Appeal from the County Court of Champaign county; the Hon. Roy C. Freeman, Judge, presiding.

Green & Palmer, and Schneider & Schneider, for appellants.

Dobbins & Dobbins, and Phillips & Swanson, for appellees.

Mr. Justice Cooke

delivered the opinion of the court:

Sangamon and Drummer Drainage District is a drainage district organized in the county court of Champaign county under the Levee act and embraces lands in Cham*407paign and Ford counties. The chief purpose in organizing the district seems to have been to reclaim lands subject to overflow from Drummer creek by straightening, widening and deepening that creek. The dredging of Drummer creek extended south from the city of Gibson, in Ford county, to the outlet of Drummer creek into the Sangamon river, in Champaign county, and the drainage district as originally formed apparently included only lands subject to overflow from Drummer creek. The district ditch, constructed principally in the bed of Drummer creek, was completed in 19x3. On May 8, 1917, the commissioners of the district filed their petition in the county court of Champaign county to annex approximately 10,000 acres of land in Ford county lying outside the district as originally formed, it being charged in the petition that the lands sought to be annexed would be benefited by the work done and proposed to be done in the district and that the owners of such lands had connected their drains with the drains and ditches of the district. A large number of land owners filed objections and a hearing was had before the court. One objection, that some of the .lands sought to be annexed were in another drainage district, was sustained as to those lands, and the commissioners upon the hearing dismissed their petition as to certain other lands. The court, overruled the objections of the other land owners and entered an order annexing their lands to the district. From that order twenty-four land owners owning 3945 acres of land annexed to the district have prosecuted this appeal.

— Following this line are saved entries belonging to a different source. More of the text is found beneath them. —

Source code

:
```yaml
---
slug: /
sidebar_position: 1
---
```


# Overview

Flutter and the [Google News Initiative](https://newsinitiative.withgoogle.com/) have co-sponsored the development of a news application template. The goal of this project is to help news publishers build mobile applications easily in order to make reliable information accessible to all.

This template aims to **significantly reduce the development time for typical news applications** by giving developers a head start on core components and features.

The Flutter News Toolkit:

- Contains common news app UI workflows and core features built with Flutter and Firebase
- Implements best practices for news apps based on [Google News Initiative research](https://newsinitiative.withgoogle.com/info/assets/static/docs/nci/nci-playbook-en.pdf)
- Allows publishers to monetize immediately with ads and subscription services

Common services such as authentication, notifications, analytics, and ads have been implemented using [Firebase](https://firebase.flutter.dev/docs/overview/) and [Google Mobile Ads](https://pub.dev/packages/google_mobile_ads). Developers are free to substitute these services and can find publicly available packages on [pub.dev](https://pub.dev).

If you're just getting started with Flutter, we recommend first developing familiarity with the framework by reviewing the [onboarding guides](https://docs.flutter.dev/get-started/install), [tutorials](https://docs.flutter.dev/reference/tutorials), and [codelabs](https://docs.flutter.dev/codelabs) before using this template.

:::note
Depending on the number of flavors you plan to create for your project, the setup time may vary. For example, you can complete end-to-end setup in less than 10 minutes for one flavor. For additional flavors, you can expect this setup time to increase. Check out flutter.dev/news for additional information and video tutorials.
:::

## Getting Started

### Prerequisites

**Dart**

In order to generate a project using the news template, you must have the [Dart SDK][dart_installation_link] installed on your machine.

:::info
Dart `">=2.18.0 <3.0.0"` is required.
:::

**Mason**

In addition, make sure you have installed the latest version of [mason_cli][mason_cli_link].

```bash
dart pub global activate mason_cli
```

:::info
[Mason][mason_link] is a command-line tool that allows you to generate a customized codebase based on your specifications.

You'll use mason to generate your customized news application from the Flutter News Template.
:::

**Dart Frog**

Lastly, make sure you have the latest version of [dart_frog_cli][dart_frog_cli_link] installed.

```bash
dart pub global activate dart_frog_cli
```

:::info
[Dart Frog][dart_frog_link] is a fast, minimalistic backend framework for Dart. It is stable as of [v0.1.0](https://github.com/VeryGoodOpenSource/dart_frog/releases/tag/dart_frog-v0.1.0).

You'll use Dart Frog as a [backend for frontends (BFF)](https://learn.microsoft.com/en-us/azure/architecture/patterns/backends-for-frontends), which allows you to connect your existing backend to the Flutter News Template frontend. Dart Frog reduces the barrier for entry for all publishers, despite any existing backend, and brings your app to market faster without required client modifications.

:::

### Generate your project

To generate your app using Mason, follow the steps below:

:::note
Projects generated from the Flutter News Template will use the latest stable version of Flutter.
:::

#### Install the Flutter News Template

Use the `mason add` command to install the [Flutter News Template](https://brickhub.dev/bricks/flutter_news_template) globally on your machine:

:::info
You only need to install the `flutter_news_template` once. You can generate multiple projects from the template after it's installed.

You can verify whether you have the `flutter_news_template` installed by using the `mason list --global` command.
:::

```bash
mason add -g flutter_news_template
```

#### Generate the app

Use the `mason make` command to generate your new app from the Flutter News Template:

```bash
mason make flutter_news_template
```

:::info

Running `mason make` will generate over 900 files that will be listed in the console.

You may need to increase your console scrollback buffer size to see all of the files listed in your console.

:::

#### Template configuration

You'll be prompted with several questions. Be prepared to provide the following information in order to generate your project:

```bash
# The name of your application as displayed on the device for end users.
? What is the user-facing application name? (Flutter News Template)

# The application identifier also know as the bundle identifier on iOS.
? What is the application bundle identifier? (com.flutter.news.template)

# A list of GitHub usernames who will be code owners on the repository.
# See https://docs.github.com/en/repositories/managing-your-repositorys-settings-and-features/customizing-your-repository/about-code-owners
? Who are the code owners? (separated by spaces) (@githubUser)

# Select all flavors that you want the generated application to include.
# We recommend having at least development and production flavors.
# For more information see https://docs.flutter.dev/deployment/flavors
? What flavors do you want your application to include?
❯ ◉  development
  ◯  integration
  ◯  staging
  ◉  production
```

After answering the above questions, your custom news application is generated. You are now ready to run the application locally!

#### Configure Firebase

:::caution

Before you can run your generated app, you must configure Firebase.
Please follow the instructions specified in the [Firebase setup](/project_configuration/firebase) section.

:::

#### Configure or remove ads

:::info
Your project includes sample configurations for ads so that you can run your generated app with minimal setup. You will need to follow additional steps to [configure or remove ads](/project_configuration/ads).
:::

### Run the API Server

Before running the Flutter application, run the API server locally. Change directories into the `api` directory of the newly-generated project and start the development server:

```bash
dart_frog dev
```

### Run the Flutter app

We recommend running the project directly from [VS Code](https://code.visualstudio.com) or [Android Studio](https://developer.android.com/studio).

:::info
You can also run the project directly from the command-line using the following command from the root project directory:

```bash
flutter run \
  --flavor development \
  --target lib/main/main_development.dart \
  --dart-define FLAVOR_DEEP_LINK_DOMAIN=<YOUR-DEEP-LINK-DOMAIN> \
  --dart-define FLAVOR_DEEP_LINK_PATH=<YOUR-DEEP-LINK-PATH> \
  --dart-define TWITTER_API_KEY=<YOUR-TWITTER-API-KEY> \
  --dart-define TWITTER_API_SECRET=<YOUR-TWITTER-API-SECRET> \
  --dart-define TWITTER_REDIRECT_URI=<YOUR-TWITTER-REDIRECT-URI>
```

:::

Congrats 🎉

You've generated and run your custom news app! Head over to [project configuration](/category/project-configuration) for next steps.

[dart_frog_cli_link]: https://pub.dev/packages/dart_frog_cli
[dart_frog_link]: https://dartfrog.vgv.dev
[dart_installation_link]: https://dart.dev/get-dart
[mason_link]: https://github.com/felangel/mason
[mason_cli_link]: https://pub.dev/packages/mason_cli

Appellees conceded upon the hearing in the county court that none of the land owners had made connection with any drain or ditch of the district. The only work done by the district consists of straightening, widening and deepening Drummer creek, which was thus made the district ditch, and it was not shown that the district proposed to construct any additional ditches or drains. The only question presented for determination in this case therefore was and is whether *408the appellants’ lands have been and will be benefited by the straightening, widening and deepening of Drummer creek south from the city of Gibson.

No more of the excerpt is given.